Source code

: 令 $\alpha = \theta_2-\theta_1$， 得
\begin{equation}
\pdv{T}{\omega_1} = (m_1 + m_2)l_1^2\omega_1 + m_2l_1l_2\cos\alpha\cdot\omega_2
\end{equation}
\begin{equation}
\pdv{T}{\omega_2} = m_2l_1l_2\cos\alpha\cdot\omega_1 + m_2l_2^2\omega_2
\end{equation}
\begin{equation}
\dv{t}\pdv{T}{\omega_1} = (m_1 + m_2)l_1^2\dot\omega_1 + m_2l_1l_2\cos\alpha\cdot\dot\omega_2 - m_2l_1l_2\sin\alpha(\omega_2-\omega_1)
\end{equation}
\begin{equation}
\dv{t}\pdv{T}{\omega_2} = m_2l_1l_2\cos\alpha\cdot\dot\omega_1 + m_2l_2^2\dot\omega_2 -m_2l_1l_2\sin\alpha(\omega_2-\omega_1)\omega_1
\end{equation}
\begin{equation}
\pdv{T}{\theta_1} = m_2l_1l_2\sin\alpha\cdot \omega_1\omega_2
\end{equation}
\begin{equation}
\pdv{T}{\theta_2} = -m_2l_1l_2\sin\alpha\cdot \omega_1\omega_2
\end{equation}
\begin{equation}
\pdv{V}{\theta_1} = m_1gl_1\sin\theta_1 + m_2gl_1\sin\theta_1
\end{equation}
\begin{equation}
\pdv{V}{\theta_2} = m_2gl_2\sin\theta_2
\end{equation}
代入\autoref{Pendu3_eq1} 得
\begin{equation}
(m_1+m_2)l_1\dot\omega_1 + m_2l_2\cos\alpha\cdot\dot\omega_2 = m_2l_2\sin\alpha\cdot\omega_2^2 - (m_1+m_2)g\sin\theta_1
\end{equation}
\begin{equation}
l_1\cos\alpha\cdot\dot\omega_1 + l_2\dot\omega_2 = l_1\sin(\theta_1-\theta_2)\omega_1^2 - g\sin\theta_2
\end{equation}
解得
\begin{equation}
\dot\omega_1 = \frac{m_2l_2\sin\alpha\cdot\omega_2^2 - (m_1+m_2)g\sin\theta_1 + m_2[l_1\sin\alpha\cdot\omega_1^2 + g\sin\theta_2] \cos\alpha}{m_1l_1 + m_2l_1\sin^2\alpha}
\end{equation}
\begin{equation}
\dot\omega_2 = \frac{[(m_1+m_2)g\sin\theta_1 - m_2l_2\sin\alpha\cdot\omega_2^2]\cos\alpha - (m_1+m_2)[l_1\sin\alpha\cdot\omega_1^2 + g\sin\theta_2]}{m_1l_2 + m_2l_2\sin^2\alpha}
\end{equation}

☆ ☆ ☆ ☆ ☆ ☆ ☆

What to do -> Please output the records once more, exactly as they were written.

Your solution ->
Source code

: 令 $\alpha = \theta_2-\theta_1$， 得
\begin{equation}
\pdv{T}{\omega_1} = (m_1 + m_2)l_1^2\omega_1 + m_2l_1l_2\cos\alpha\cdot\omega_2
\end{equation}
\begin{equation}
\pdv{T}{\omega_2} = m_2l_1l_2\cos\alpha\cdot\omega_1 + m_2l_2^2\omega_2
\end{equation}
\begin{equation}
\dv{t}\pdv{T}{\omega_1} = (m_1 + m_2)l_1^2\dot\omega_1 + m_2l_1l_2\cos\alpha\cdot\dot\omega_2 - m_2l_1l_2\sin\alpha(\omega_2-\omega_1)
\end{equation}
\begin{equation}
\dv{t}\pdv{T}{\omega_2} = m_2l_1l_2\cos\alpha\cdot\dot\omega_1 + m_2l_2^2\dot\omega_2 -m_2l_1l_2\sin\alpha(\omega_2-\omega_1)\omega_1
\end{equation}
\begin{equation}
\pdv{T}{\theta_1} = m_2l_1l_2\sin\alpha\cdot \omega_1\omega_2
\end{equation}
\begin{equation}
\pdv{T}{\theta_2} = -m_2l_1l_2\sin\alpha\cdot \omega_1\omega_2
\end{equation}
\begin{equation}
\pdv{V}{\theta_1} = m_1gl_1\sin\theta_1 + m_2gl_1\sin\theta_1
\end{equation}
\begin{equation}
\pdv{V}{\theta_2} = m_2gl_2\sin\theta_2
\end{equation}
代入\autoref{Pendu3_eq1} 得
\begin{equation}
(m_1+m_2)l_1\dot\omega_1 + m_2l_2\cos\alpha\cdot\dot\omega_2 = m_2l_2\sin\alpha\cdot\omega_2^2 - (m_1+m_2)g\sin\theta_1
\end{equation}
\begin{equation}
l_1\cos\alpha\cdot\dot\omega_1 + l_2\dot\omega_2 = l_1\sin(\theta_1-\theta_2)\omega_1^2 - g\sin\theta_2
\end{equation}
解得
\begin{equation}
\dot\omega_1 = \frac{m_2l_2\sin\alpha\cdot\omega_2^2 - (m_1+m_2)g\sin\theta_1 + m_2[l_1\sin\alpha\cdot\omega_1^2 + g\sin\theta_2] \cos\alpha}{m_1l_1 + m_2l_1\sin^2\alpha}
\end{equation}
\begin{equation}
\dot\omega_2 = \frac{[(m_1+m_2)g\sin\theta_1 - m_2l_2\sin\alpha\cdot\omega_2^2]\cos\alpha - (m_1+m_2)[l_1\sin\alpha\cdot\omega_1^2 + g\sin\theta_2]}{m_1l_2 + m_2l_2\sin^2\alpha}
\end{equation}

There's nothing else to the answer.